BEGIN Given records
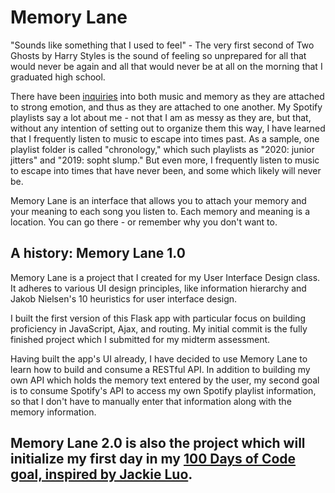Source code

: # Memory Lane 

"Sounds like something that I used to feel" - The very first second of Two Ghosts by Harry Styles is the sound of feeling so unprepared for all that would never be again and all that would never be at all on the morning that I graduated high school.

There have been [inquiries](https://www.ncbi.nlm.nih.gov/pmc/articles/PMC2776393/) into both music and memory as they are attached to strong emotion, and thus as they are attached to one another. My Spotify playlists say a lot about me - not that I am as messy as they are, but that, without any intention of setting out to organize them this way, I have learned that I frequently listen to music to escape into times past. As a sample, one playlist folder is called "chronology," which such playlists as "2020: junior jitters" and "2019: sopht slump." But even more, I frequently listen to music to escape into times that have never been, and some which likely will never be.

Memory Lane is an interface that allows you to attach your memory and your meaning to each song you listen to. Each memory and meaning is a location. You can go there - or remember why you don't want to. 

## A history: Memory Lane 1.0

Memory Lane is a project that I created for my User Interface Design class.
It adheres to various UI design principles, like information hierarchy and Jakob Nielsen's 10 heuristics for user interface design.

I built the first version of this Flask app with particular focus on building proficiency in JavaScript, Ajax, and routing. My initial commit is the fully finished project which I submitted for my midterm assessment.

Having built the app's UI already, I have decided to use Memory Lane to learn how to build and consume a RESTful API. In addition to building my own API which holds the memory text entered by the user, my second goal is to consume Spotify's API to access my own Spotify playlist information, so that I don't have to manually enter that information along with the memory information.

## Memory Lane 2.0 is also the project which will initialize my first day in my [100 Days of Code goal, inspired by Jackie Luo](https://medium.com/@jackiehluo/a-year-of-code-c7bc1d4460cb).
END Given records
● **Problem description**: Everything in the records above should be printed exactly, apart from the pictures.

● **Problem solution**:
Source code

: # Memory Lane 

"Sounds like something that I used to feel" - The very first second of Two Ghosts by Harry Styles is the sound of feeling so unprepared for all that would never be again and all that would never be at all on the morning that I graduated high school.

There have been [inquiries](https://www.ncbi.nlm.nih.gov/pmc/articles/PMC2776393/) into both music and memory as they are attached to strong emotion, and thus as they are attached to one another. My Spotify playlists say a lot about me - not that I am as messy as they are, but that, without any intention of setting out to organize them this way, I have learned that I frequently listen to music to escape into times past. As a sample, one playlist folder is called "chronology," which such playlists as "2020: junior jitters" and "2019: sopht slump." But even more, I frequently listen to music to escape into times that have never been, and some which likely will never be.

Memory Lane is an interface that allows you to attach your memory and your meaning to each song you listen to. Each memory and meaning is a location. You can go there - or remember why you don't want to. 

## A history: Memory Lane 1.0

Memory Lane is a project that I created for my User Interface Design class.
It adheres to various UI design principles, like information hierarchy and Jakob Nielsen's 10 heuristics for user interface design.

I built the first version of this Flask app with particular focus on building proficiency in JavaScript, Ajax, and routing. My initial commit is the fully finished project which I submitted for my midterm assessment.

Having built the app's UI already, I have decided to use Memory Lane to learn how to build and consume a RESTful API. In addition to building my own API which holds the memory text entered by the user, my second goal is to consume Spotify's API to access my own Spotify playlist information, so that I don't have to manually enter that information along with the memory information.

## Memory Lane 2.0 is also the project which will initialize my first day in my [100 Days of Code goal, inspired by Jackie Luo](https://medium.com/@jackiehluo/a-year-of-code-c7bc1d4460cb).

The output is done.